**Problem details:** In the entries below, find each line bearing the string "newchange" and copy it.

**The input:**
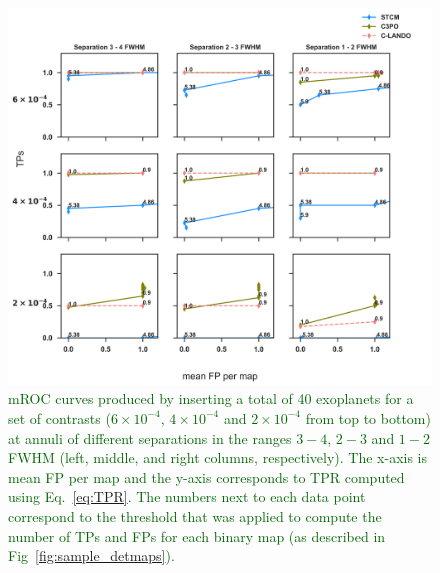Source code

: \documentclass{aa}
\newcommand{\newchange}[1]{\textcolor{darkgreen}{#1}}
\begin{document}
\begin{figure}
\centering
    \includegraphics[width=1.0\textwidth]{fig4_March2024_referee.png}
\caption{ \newchange{mROC curves produced by inserting a total of 40 exoplanets for a set of contrasts ($6 \times 10^{-4}$, $4 \times 10^{-4}$ and $2 \times 10^{-4}$ from top to bottom) at annuli of different separations in the ranges $3-4$, $2-3$ and $1-2$ FWHM (left, middle, and right columns, respectively).
The x-axis is mean FP per map and the y-axis corresponds to TPR computed using Eq.~\ref{eq:TPR}. 
The numbers next to each data point correspond to the threshold that was applied to compute the number of TPs and FPs for each binary map (as described in Fig~\ref{fig:sample_detmaps}).
}}
    \label{fig:fig_4}
\end{figure}
\end{document}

**Exercise output:**
\newcommand{\newchange}[1]{\textcolor{darkgreen}{#1}}
\caption{ \newchange{mROC curves produced by inserting a total of 40 exoplanets for a set of contrasts ($6 \times 10^{-4}$, $4 \times 10^{-4}$ and $2 \times 10^{-4}$ from top to bottom) at annuli of different separations in the ranges $3-4$, $2-3$ and $1-2$ FWHM (left, middle, and right columns, respectively).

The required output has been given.